Membolak balik kata ‘kreativitas’

Essay terbaru berjudul ‘Back to Question ‘What is this?’, sudah lama juga tidak menulis tentang desain’. Cara ku mengembangkan tulisan ini, karena perhatian ku juga terhadap kreativitas. Ada satu line di situ bertulis ‘What if creativity is in crisis?’ antara dua paragraf.

Kehebatan dari dunia modern sekarang adalah, kreativitas bisa dipelajari dengan mudah. Terutama buku — buku yang terus memperbaharui prinsip kreatif. Kemarin pun, aku membeli buku saku panduan berjudul The Art of Creative Thinking, oleh Rod Judkins.

Work on an idea constantly until it’s resolved. The minute we lose momentum, we lose the thread. Our inner critic awakens. We start doubting what we’re doing and energy levels drop. When it comes to creative execution, the key is to get moving — and keep moving.

Beberapa kutipan buku ini dari bagian berjudul ‘maintain momentum’. Bagian ini yang terus menjadi pikiran ku, karena ide punya nilai kondisinya, jika dari cara kita melakukan terhadapnya tidak serius, ide tersebut pun tidak akan serius, karena ide itu bisa saja menjadi energi atau motivasi, dan kebalikannya juga sebagai kritikan, sampai kita selesai mengeksekusinya.

Ini juga termasuk pembacaan kebiasaan, karena ketidaksadaranku terbaca dan aku menyadari apa yang ku lakukan dan ini suatu saat menjadi pikiran ku untuk produktivitas selanjutnya, bahkan membuatnya kelihatan sempurna. Mungkin di zaman berbeda dahulu, orang secara alamiah sebenarnya sudah berpikir kreatif, tapi karena cara aktivitas mereka melakukan sesuatu, belajar hal baru, yang membuat orang — orang menganggap itu kreatif.

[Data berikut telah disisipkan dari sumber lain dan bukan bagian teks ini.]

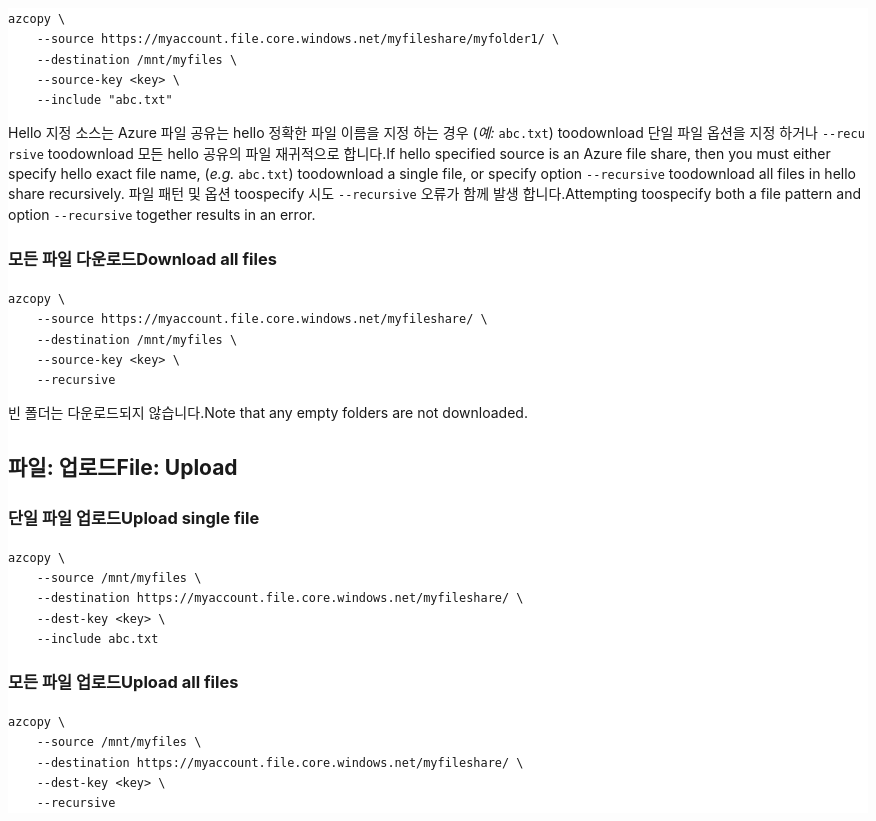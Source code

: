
 ```azcopy
azcopy \
    --source https://myaccount.file.core.windows.net/myfileshare/myfolder1/ \
    --destination /mnt/myfiles \
    --source-key <key> \
    --include "abc.txt"
```

<span data-ttu-id="4f3e2-193">Hello 지정 소스는 Azure 파일 공유는 hello 정확한 파일 이름을 지정 하는 경우 (*예:* `abc.txt`) toodownload 단일 파일 옵션을 지정 하거나 `--recursive` toodownload 모든 hello 공유의 파일 재귀적으로 합니다.</span><span class="sxs-lookup"><span data-stu-id="4f3e2-193">If hello specified source is an Azure file share, then you must either specify hello exact file name, (*e.g.* `abc.txt`) toodownload a single file, or specify option `--recursive` toodownload all files in hello share recursively.</span></span> <span data-ttu-id="4f3e2-194">파일 패턴 및 옵션 toospecify 시도 `--recursive` 오류가 함께 발생 합니다.</span><span class="sxs-lookup"><span data-stu-id="4f3e2-194">Attempting toospecify both a file pattern and option `--recursive` together results in an error.</span></span>

### <a name="download-all-files"></a><span data-ttu-id="4f3e2-195">모든 파일 다운로드</span><span class="sxs-lookup"><span data-stu-id="4f3e2-195">Download all files</span></span>

```azcopy
azcopy \
    --source https://myaccount.file.core.windows.net/myfileshare/ \
    --destination /mnt/myfiles \
    --source-key <key> \
    --recursive
```

<span data-ttu-id="4f3e2-196">빈 폴더는 다운로드되지 않습니다.</span><span class="sxs-lookup"><span data-stu-id="4f3e2-196">Note that any empty folders are not downloaded.</span></span>

## <a name="file-upload"></a><span data-ttu-id="4f3e2-197">파일: 업로드</span><span class="sxs-lookup"><span data-stu-id="4f3e2-197">File: Upload</span></span>
### <a name="upload-single-file"></a><span data-ttu-id="4f3e2-198">단일 파일 업로드</span><span class="sxs-lookup"><span data-stu-id="4f3e2-198">Upload single file</span></span>

```azcopy
azcopy \
    --source /mnt/myfiles \
    --destination https://myaccount.file.core.windows.net/myfileshare/ \
    --dest-key <key> \
    --include abc.txt
```

### <a name="upload-all-files"></a><span data-ttu-id="4f3e2-199">모든 파일 업로드</span><span class="sxs-lookup"><span data-stu-id="4f3e2-199">Upload all files</span></span>

```azcopy
azcopy \
    --source /mnt/myfiles \
    --destination https://myaccount.file.core.windows.net/myfileshare/ \
    --dest-key <key> \
    --recursive
```
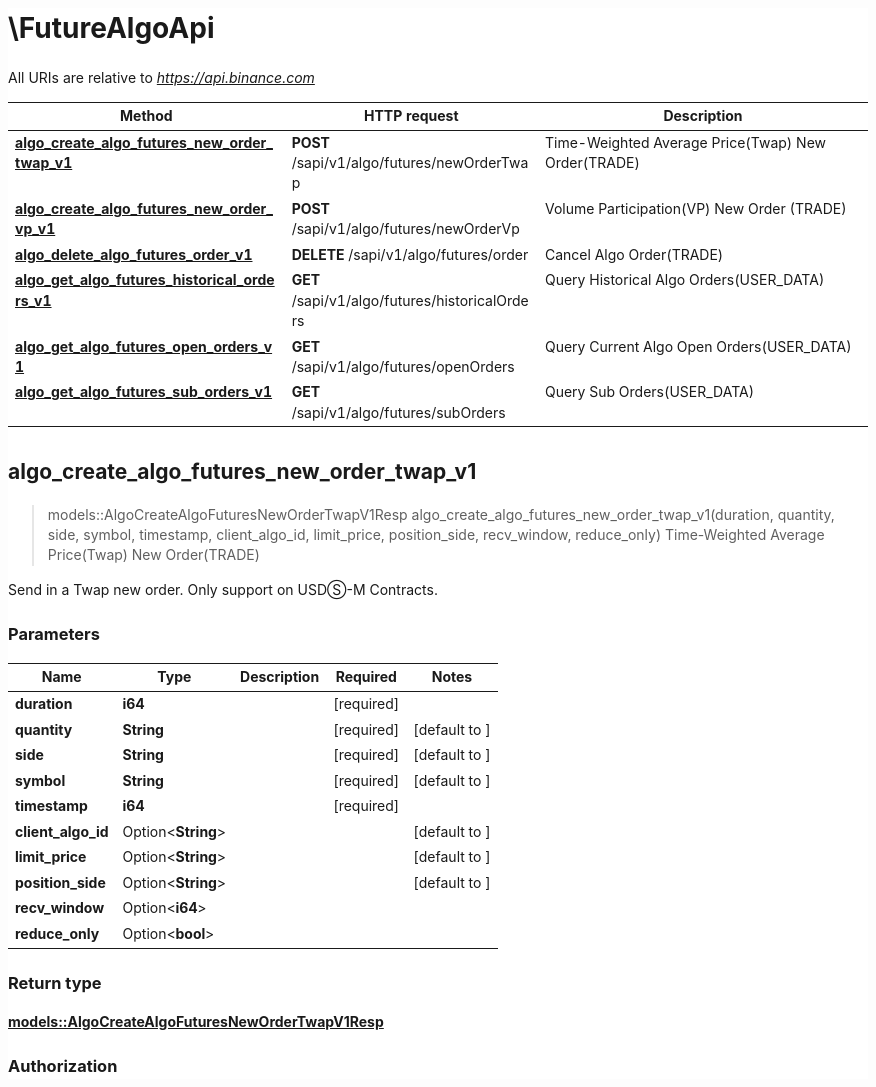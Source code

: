 # \FutureAlgoApi

All URIs are relative to *https://api.binance.com*

Method | HTTP request | Description
------------- | ------------- | -------------
[**algo_create_algo_futures_new_order_twap_v1**](FutureAlgoApi.md#algo_create_algo_futures_new_order_twap_v1) | **POST** /sapi/v1/algo/futures/newOrderTwap | Time-Weighted Average Price(Twap) New Order(TRADE)
[**algo_create_algo_futures_new_order_vp_v1**](FutureAlgoApi.md#algo_create_algo_futures_new_order_vp_v1) | **POST** /sapi/v1/algo/futures/newOrderVp | Volume Participation(VP) New Order (TRADE)
[**algo_delete_algo_futures_order_v1**](FutureAlgoApi.md#algo_delete_algo_futures_order_v1) | **DELETE** /sapi/v1/algo/futures/order | Cancel Algo Order(TRADE)
[**algo_get_algo_futures_historical_orders_v1**](FutureAlgoApi.md#algo_get_algo_futures_historical_orders_v1) | **GET** /sapi/v1/algo/futures/historicalOrders | Query Historical Algo Orders(USER_DATA)
[**algo_get_algo_futures_open_orders_v1**](FutureAlgoApi.md#algo_get_algo_futures_open_orders_v1) | **GET** /sapi/v1/algo/futures/openOrders | Query Current Algo Open Orders(USER_DATA)
[**algo_get_algo_futures_sub_orders_v1**](FutureAlgoApi.md#algo_get_algo_futures_sub_orders_v1) | **GET** /sapi/v1/algo/futures/subOrders | Query Sub Orders(USER_DATA)



## algo_create_algo_futures_new_order_twap_v1

> models::AlgoCreateAlgoFuturesNewOrderTwapV1Resp algo_create_algo_futures_new_order_twap_v1(duration, quantity, side, symbol, timestamp, client_algo_id, limit_price, position_side, recv_window, reduce_only)
Time-Weighted Average Price(Twap) New Order(TRADE)

Send in a Twap new order. Only support on USDⓈ-M Contracts.

### Parameters


Name | Type | Description  | Required | Notes
------------- | ------------- | ------------- | ------------- | -------------
**duration** | **i64** |  | [required] |
**quantity** | **String** |  | [required] |[default to ]
**side** | **String** |  | [required] |[default to ]
**symbol** | **String** |  | [required] |[default to ]
**timestamp** | **i64** |  | [required] |
**client_algo_id** | Option<**String**> |  |  |[default to ]
**limit_price** | Option<**String**> |  |  |[default to ]
**position_side** | Option<**String**> |  |  |[default to ]
**recv_window** | Option<**i64**> |  |  |
**reduce_only** | Option<**bool**> |  |  |

### Return type

[**models::AlgoCreateAlgoFuturesNewOrderTwapV1Resp**](AlgoCreateAlgoFuturesNewOrderTwapV1Resp.md)

### Authorization
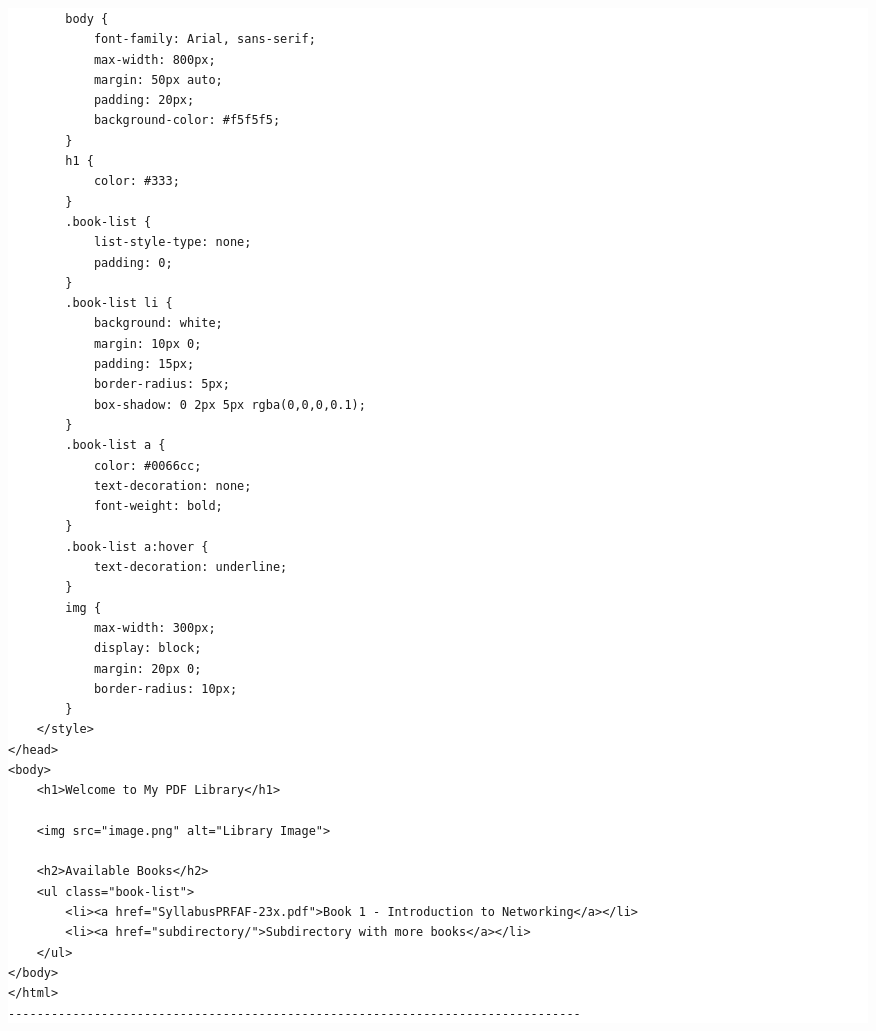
 ```
        body {
            font-family: Arial, sans-serif;
            max-width: 800px;
            margin: 50px auto;
            padding: 20px;
            background-color: #f5f5f5;
        }
        h1 {
            color: #333;
        }
        .book-list {
            list-style-type: none;
            padding: 0;
        }
        .book-list li {
            background: white;
            margin: 10px 0;
            padding: 15px;
            border-radius: 5px;
            box-shadow: 0 2px 5px rgba(0,0,0,0.1);
        }
        .book-list a {
            color: #0066cc;
            text-decoration: none;
            font-weight: bold;
        }
        .book-list a:hover {
            text-decoration: underline;
        }
        img {
            max-width: 300px;
            display: block;
            margin: 20px 0;
            border-radius: 10px;
        }
    </style>
</head>
<body>
    <h1>Welcome to My PDF Library</h1>
  
    <img src="image.png" alt="Library Image">
  
    <h2>Available Books</h2>
    <ul class="book-list">
        <li><a href="SyllabusPRFAF-23x.pdf">Book 1 - Introduction to Networking</a></li>
        <li><a href="subdirectory/">Subdirectory with more books</a></li>
    </ul>
</body>
</html>
--------------------------------------------------------------------------------
```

Sekarang di era dunia digital ini, kita sudah mendapatkan banyak referensi mengenai ini, prinsip dan pemikiran yang dibudidayakan multitasking dan sempitnya ruangan waktu, apalagi kalau orang — orang di sekitar tidak mendukung, kreativitas seperti apa lagi yang harus diandalkan. That’s your challenge.